Examine each line of the data. Copy those that contain the string "property".

Document images with source code
• • • • •

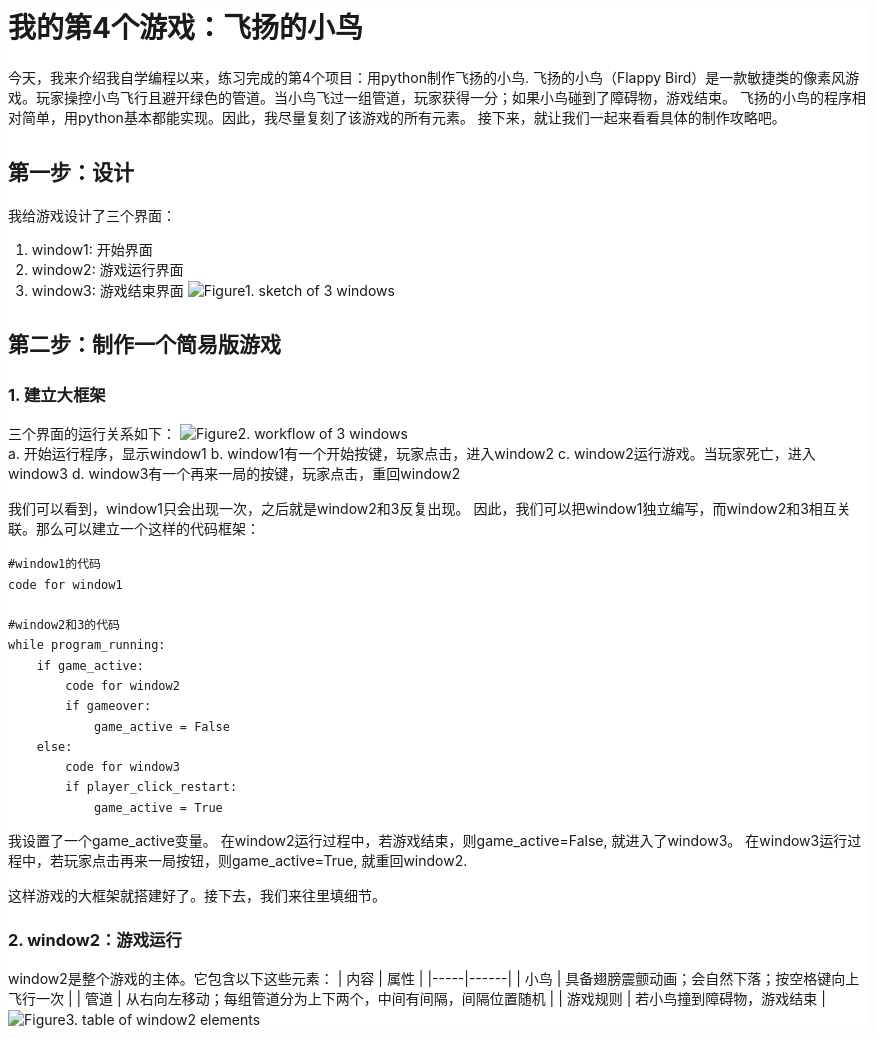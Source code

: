 # 我的第4个游戏：飞扬的小鸟

今天，我来介绍我自学编程以来，练习完成的第4个项目：用python制作飞扬的小鸟. 
飞扬的小鸟（Flappy Bird）是一款敏捷类的像素风游戏。玩家操控小鸟飞行且避开绿色的管道。当小鸟飞过一组管道，玩家获得一分；如果小鸟碰到了障碍物，游戏结束。
飞扬的小鸟的程序相对简单，用python基本都能实现。因此，我尽量复刻了该游戏的所有元素。
接下来，就让我们一起来看看具体的制作攻略吧。

## 第一步：设计
我给游戏设计了三个界面：
1. window1: 开始界面
2. window2: 游戏运行界面
3. window3: 游戏结束界面
![Figure1. sketch of 3 windows]()<br>

## 第二步：制作一个简易版游戏
### 1. 建立大框架
三个界面的运行关系如下：
![Figure2. workflow of 3 windows]()<br>
a. 开始运行程序，显示window1
b. window1有一个开始按键，玩家点击，进入window2
c. window2运行游戏。当玩家死亡，进入window3
d. window3有一个再来一局的按键，玩家点击，重回window2

我们可以看到，window1只会出现一次，之后就是window2和3反复出现。
因此，我们可以把window1独立编写，而window2和3相互关联。那么可以建立一个这样的代码框架：
```
#window1的代码
code for window1

#window2和3的代码
while program_running:
    if game_active: 
        code for window2
        if gameover:
            game_active = False
    else:
        code for window3
        if player_click_restart:
            game_active = True
```
我设置了一个game_active变量。
在window2运行过程中，若游戏结束，则game_active=False, 就进入了window3。
在window3运行过程中，若玩家点击再来一局按钮，则game_active=True, 就重回window2. 

这样游戏的大框架就搭建好了。接下去，我们来往里填细节。

### 2. window2：游戏运行
window2是整个游戏的主体。它包含以下这些元素：
| 内容 | 属性 |
|-----|------|
| 小鸟 | 具备翅膀震颤动画；会自然下落；按空格键向上飞行一次 |
| 管道 | 从右向左移动；每组管道分为上下两个，中间有间隔，间隔位置随机 |
| 游戏规则 | 若小鸟撞到障碍物，游戏结束 |
![Figure3. table of window2 elements]()<br>
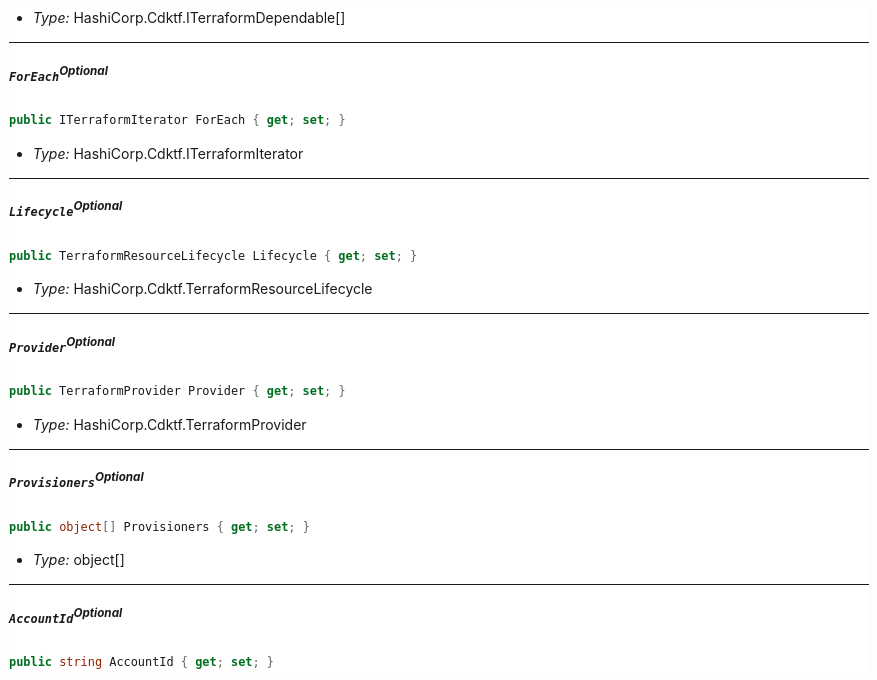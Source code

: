 - *Type:* HashiCorp.Cdktf.ITerraformDependable[]

---

##### `ForEach`<sup>Optional</sup> <a name="ForEach" id="@cdktf/provider-cloudflare.dataCloudflareAccessRule.DataCloudflareAccessRuleConfig.property.forEach"></a>

```csharp
public ITerraformIterator ForEach { get; set; }
```

- *Type:* HashiCorp.Cdktf.ITerraformIterator

---

##### `Lifecycle`<sup>Optional</sup> <a name="Lifecycle" id="@cdktf/provider-cloudflare.dataCloudflareAccessRule.DataCloudflareAccessRuleConfig.property.lifecycle"></a>

```csharp
public TerraformResourceLifecycle Lifecycle { get; set; }
```

- *Type:* HashiCorp.Cdktf.TerraformResourceLifecycle

---

##### `Provider`<sup>Optional</sup> <a name="Provider" id="@cdktf/provider-cloudflare.dataCloudflareAccessRule.DataCloudflareAccessRuleConfig.property.provider"></a>

```csharp
public TerraformProvider Provider { get; set; }
```

- *Type:* HashiCorp.Cdktf.TerraformProvider

---

##### `Provisioners`<sup>Optional</sup> <a name="Provisioners" id="@cdktf/provider-cloudflare.dataCloudflareAccessRule.DataCloudflareAccessRuleConfig.property.provisioners"></a>

```csharp
public object[] Provisioners { get; set; }
```

- *Type:* object[]

---

##### `AccountId`<sup>Optional</sup> <a name="AccountId" id="@cdktf/provider-cloudflare.dataCloudflareAccessRule.DataCloudflareAccessRuleConfig.property.accountId"></a>

```csharp
public string AccountId { get; set; }
```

• • • • •

▶ _Reply to the task_:
##### `ForEach`<sup>Optional</sup> <a name="ForEach" id="@cdktf/provider-cloudflare.dataCloudflareAccessRule.DataCloudflareAccessRuleConfig.property.forEach"></a>
##### `Lifecycle`<sup>Optional</sup> <a name="Lifecycle" id="@cdktf/provider-cloudflare.dataCloudflareAccessRule.DataCloudflareAccessRuleConfig.property.lifecycle"></a>
##### `Provider`<sup>Optional</sup> <a name="Provider" id="@cdktf/provider-cloudflare.dataCloudflareAccessRule.DataCloudflareAccessRuleConfig.property.provider"></a>
##### `Provisioners`<sup>Optional</sup> <a name="Provisioners" id="@cdktf/provider-cloudflare.dataCloudflareAccessRule.DataCloudflareAccessRuleConfig.property.provisioners"></a>
##### `AccountId`<sup>Optional</sup> <a name="AccountId" id="@cdktf/provider-cloudflare.dataCloudflareAccessRule.DataCloudflareAccessRuleConfig.property.accountId"></a>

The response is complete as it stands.